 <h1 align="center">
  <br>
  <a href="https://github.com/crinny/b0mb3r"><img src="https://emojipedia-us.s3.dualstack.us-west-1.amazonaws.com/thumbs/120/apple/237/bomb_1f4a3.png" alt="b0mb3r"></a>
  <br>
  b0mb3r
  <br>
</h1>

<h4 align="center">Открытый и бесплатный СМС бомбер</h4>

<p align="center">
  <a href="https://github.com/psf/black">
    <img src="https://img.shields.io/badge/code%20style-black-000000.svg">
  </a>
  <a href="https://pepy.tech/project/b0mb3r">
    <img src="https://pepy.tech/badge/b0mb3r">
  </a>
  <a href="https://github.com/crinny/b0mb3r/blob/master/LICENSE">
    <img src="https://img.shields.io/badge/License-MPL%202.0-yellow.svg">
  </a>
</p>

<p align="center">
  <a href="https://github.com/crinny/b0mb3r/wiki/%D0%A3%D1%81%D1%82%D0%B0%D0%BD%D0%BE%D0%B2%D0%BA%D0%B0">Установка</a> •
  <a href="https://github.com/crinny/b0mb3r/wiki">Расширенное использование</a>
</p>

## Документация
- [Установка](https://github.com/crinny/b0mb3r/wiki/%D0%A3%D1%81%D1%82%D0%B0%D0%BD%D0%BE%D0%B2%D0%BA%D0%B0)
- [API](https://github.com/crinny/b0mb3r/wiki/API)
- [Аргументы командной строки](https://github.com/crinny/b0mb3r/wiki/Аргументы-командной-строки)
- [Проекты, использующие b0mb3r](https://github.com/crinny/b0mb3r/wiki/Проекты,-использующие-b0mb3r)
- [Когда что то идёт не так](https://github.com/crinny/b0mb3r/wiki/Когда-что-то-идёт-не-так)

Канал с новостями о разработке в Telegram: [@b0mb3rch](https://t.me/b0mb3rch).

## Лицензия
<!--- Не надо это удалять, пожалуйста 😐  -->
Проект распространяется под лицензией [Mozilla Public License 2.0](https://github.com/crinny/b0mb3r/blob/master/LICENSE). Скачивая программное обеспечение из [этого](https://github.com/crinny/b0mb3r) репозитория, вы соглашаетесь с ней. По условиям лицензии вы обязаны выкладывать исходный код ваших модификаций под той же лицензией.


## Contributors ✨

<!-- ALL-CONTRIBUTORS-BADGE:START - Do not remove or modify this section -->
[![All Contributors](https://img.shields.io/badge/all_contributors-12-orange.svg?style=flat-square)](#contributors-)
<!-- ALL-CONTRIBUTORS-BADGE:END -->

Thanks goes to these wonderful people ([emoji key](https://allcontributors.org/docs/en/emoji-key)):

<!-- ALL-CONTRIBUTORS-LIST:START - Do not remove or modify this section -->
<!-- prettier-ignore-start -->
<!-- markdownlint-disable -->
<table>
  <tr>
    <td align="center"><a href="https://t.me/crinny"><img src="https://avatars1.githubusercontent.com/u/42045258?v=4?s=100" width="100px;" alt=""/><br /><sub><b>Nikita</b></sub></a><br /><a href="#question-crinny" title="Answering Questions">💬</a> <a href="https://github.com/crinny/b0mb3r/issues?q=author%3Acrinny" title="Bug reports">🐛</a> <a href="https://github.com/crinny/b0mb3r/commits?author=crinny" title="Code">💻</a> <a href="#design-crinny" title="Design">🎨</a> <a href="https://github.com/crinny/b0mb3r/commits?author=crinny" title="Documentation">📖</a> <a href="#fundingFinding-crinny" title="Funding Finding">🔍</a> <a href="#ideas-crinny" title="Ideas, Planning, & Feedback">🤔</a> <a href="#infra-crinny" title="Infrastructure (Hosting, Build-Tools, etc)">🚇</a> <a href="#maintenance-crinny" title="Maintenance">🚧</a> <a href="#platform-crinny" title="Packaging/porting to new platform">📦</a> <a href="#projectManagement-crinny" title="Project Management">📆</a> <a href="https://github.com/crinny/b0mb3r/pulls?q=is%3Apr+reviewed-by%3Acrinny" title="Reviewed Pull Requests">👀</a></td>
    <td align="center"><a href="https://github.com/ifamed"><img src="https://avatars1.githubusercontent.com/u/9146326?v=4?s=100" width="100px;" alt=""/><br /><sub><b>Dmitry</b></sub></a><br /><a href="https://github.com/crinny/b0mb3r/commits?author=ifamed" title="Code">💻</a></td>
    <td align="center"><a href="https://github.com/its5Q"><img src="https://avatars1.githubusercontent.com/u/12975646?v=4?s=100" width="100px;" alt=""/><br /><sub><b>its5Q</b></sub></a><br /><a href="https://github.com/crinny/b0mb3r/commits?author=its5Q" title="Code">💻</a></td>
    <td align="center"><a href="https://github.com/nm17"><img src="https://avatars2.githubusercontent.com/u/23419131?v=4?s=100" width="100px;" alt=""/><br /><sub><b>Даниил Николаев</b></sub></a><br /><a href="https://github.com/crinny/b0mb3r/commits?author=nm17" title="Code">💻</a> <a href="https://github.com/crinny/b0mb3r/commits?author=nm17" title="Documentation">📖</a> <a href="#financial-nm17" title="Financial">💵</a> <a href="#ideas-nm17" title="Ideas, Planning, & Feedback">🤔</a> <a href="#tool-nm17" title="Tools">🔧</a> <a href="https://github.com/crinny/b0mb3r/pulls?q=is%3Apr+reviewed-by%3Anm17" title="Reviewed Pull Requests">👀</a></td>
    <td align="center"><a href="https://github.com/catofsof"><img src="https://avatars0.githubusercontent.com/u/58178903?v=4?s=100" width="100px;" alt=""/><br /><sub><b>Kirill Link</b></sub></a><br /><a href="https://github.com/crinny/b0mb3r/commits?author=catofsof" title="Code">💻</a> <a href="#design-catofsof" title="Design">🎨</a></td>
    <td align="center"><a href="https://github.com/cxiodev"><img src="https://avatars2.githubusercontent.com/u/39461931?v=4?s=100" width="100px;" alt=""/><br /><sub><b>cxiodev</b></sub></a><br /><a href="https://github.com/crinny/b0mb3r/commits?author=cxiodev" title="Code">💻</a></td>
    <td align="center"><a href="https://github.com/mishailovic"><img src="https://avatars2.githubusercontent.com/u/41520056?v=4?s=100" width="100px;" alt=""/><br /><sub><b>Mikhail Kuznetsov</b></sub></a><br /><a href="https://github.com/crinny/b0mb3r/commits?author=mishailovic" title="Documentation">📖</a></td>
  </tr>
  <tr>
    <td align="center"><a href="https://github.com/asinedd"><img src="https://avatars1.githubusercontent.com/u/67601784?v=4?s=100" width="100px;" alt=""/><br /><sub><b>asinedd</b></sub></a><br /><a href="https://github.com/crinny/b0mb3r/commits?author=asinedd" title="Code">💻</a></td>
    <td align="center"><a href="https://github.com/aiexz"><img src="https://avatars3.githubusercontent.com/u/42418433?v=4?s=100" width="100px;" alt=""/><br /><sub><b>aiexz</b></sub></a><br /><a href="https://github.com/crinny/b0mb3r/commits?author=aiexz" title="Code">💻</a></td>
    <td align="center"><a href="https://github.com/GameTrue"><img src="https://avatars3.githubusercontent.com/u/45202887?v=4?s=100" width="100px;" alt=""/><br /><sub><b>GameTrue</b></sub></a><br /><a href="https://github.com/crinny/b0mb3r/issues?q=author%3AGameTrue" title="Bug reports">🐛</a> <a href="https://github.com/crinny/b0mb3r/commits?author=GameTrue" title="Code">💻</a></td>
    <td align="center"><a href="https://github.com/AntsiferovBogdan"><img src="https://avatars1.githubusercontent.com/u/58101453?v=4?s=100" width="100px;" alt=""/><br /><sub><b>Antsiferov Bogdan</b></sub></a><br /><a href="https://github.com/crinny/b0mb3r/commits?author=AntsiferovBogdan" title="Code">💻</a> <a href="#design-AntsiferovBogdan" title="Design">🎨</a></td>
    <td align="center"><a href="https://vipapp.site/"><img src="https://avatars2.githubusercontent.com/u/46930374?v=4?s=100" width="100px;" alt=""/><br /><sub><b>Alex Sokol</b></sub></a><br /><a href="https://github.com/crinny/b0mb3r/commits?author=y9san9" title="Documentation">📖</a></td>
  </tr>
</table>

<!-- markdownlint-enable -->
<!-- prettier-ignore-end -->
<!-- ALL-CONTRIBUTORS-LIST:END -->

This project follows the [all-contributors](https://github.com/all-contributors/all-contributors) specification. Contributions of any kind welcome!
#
----
Provide only the count of lines above in which the word "master" occurs.

▶ _OUTPUT BELOW_:
2